- Location of South Cleveland, Tennessee
- Coordinates: 35°6′56″N 84°53′34″W﻿ / ﻿35.11556°N 84.89278°W
- Country: United States
- State: Tennessee
- County: Bradley

Area
- • Total: 14.07 sq mi (36.43 km^{2})
- • Land: 14.07 sq mi (36.43 km^{2})
- • Water: 0 sq mi (0.00 km^{2})
- Elevation: 929 ft (283 m)

Population (2020)
- • Total: 7,673
- • Density: 545.5/sq mi (210.62/km^{2})
- Time zone: UTC-5 (Eastern (EST))
- • Summer (DST): UTC-4 (EDT)
- FIPS code: 47-69740
- GNIS feature ID: 1303720

= South Cleveland, Tennessee =

South Cleveland is a census-designated place (CDP) in Bradley County, Tennessee, United States. The population was 7,673 at the 2020 census. The community is located directly south of the city of Cleveland, Tennessee. It is included in the Cleveland Metropolitan Statistical Area.

==Geography==
South Cleveland is located at .

According to the United States Census Bureau, the CDP has a total area of 14.3 sqmi, all of it land.
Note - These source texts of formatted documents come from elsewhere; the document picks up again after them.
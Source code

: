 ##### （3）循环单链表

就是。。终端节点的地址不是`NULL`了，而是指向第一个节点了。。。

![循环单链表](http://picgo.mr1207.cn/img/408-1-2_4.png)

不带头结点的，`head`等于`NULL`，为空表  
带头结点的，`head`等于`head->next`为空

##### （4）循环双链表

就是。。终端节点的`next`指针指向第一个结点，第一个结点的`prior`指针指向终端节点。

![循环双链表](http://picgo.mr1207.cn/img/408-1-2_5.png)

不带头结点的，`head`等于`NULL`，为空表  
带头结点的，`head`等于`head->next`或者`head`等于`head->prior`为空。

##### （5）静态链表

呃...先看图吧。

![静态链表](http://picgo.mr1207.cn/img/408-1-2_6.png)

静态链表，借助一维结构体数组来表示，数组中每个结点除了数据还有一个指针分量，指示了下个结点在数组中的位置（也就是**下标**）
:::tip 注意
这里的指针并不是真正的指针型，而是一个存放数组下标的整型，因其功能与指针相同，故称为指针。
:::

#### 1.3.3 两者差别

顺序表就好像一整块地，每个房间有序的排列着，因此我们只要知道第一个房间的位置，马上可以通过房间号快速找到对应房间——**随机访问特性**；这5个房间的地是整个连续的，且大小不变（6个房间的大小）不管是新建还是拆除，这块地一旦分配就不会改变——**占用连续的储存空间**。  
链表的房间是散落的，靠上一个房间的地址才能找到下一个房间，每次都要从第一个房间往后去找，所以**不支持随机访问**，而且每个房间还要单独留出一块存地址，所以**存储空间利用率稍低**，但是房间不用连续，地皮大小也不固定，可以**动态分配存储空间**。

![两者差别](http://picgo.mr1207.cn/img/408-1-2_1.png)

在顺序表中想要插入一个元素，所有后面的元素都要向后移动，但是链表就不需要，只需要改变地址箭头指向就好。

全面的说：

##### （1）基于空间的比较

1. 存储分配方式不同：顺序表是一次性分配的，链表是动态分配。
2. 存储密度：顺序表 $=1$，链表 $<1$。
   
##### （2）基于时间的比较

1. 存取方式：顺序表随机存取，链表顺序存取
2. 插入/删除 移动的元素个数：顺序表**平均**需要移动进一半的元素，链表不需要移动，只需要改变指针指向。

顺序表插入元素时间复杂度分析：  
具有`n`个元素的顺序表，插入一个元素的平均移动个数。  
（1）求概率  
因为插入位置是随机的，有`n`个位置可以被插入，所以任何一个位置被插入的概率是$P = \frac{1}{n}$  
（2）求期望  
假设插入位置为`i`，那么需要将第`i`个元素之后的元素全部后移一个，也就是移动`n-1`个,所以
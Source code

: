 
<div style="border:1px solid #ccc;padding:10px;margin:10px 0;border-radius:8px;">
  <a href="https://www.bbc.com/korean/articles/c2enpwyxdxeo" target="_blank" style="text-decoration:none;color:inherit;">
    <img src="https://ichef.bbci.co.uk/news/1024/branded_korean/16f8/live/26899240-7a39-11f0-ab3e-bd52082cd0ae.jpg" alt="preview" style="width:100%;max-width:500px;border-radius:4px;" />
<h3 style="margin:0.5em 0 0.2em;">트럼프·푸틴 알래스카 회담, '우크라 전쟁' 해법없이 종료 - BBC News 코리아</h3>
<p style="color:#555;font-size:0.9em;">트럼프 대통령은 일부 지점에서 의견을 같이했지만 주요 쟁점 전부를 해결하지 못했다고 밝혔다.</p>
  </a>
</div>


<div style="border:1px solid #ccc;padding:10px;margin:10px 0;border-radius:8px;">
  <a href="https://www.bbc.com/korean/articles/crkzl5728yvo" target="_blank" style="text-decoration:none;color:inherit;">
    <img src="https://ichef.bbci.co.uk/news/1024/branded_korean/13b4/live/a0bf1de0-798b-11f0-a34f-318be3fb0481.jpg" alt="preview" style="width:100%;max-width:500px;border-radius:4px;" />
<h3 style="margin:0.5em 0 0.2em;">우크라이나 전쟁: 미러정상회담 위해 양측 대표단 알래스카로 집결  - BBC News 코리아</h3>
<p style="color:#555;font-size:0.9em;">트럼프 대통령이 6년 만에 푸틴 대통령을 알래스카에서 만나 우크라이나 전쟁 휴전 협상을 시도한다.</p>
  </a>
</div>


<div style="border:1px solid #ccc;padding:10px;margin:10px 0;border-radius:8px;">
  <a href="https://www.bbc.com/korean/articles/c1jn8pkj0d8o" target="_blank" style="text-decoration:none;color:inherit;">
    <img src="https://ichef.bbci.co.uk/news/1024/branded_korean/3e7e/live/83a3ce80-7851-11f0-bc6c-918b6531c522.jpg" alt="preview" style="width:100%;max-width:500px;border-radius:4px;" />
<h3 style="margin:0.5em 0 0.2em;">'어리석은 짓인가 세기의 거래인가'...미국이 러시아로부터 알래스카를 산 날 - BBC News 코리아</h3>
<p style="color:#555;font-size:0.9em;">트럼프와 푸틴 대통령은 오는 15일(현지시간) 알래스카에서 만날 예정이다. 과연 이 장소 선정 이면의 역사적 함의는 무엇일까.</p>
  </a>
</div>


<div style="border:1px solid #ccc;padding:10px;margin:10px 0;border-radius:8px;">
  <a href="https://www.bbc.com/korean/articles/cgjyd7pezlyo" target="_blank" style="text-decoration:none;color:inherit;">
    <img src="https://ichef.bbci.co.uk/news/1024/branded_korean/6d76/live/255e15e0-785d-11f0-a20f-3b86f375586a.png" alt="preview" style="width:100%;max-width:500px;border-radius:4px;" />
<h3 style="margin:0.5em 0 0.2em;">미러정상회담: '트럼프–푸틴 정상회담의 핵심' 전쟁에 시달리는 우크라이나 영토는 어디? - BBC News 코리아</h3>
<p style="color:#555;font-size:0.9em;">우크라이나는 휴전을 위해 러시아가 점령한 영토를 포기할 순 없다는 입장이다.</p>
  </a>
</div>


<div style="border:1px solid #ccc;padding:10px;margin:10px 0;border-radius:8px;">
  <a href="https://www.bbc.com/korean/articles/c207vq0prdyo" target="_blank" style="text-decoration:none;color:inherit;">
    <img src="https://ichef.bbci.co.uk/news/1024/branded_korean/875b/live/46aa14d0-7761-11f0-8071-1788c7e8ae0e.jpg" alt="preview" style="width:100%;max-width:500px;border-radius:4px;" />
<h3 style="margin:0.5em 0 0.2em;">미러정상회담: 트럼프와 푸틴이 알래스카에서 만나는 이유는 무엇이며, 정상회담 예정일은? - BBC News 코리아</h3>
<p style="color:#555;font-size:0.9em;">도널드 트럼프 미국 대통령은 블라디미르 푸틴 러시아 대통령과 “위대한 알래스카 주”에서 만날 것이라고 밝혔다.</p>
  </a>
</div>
The southern portion of the beltway bypass around Cleveland known as APD-40 (U.S. 64 Bypass) passes through the community. U.S. 11/64 (South Lee Highway) run along the western boundary, and State Route 60 (Dalton Pike) runs along the eastern. Several ridges run through the community, including (from west to east) Candies Creek Ridge, Lead Mine Ridge, and Blue Springs Ridge.

==Demographics==

Historical population
| Census | Pop. | Note | %± |
| 2020 | 7,673 |  | — |
U.S. Decennial Census

===2020 census===

South Cleveland racial composition
| Race | Number | Percentage |
|---|---|---|
| White (non-Hispanic) | 6,218 | 81.03% |
| Black or African American (non-Hispanic) | 214 | 2.79% |
| Native American | 20 | 0.26% |
| Asian | 55 | 0.72% |
| Pacific Islander | 8 | 0.1% |
| Other/Mixed | 371 | 4.84% |
| Hispanic or Latino | 787 | 10.26% |

As of the 2020 United States census, there were 7,673 people, 3,066 households, and 2,178 families residing in the CDP.

===2000 census===
As of the census of 2000, there were 6,216 people, 2,314 households, and 1,828 families residing in the CDP. The population density was 425.1 PD/sqmi. There were 2,473 housing units at an average density of 169.1 /mi2. The racial makeup of the CDP was 94.88% White, 1.98% African American, 0.14% Native American, 0.27% Asian, 0.92% from other races, and 1.80% from two or more races. Hispanic or Latino of any race were 2.09% of the population.

There were 2,314 households, out of which 34.9% had children under the age of 18 living with them, 63.3% were married couples living together, 11.1% had a female householder with no husband present, and 21.0% were non-families. 17.7% of all households were made up of individuals, and 6.2% had someone living alone who was 65 years of age or older. The average household size was 2.68 and the average family size was 3.01.

In the CDP, the population was spread out, with 25.6% under the age of 18, 9.4% from 18 to 24, 30.9% from 25 to 44, 24.4% from 45 to 64, and 9.7% who were 65 years of age or older. The median age was 35 years. For every 100 females, there were 99.4 males. For every 100 females age 18 and over, there were 94.6 males.

The median income for a household in the CDP was $35,995, and the median income for a family was $39,983. Males had a median income of $28,181 versus $20,650 for females. The per capita income for the CDP was $15,370. About 8.2% of families and 10.0% of the population were below the poverty line, including 14.2% of those under age 18 and 8.1% of those age 65 or over.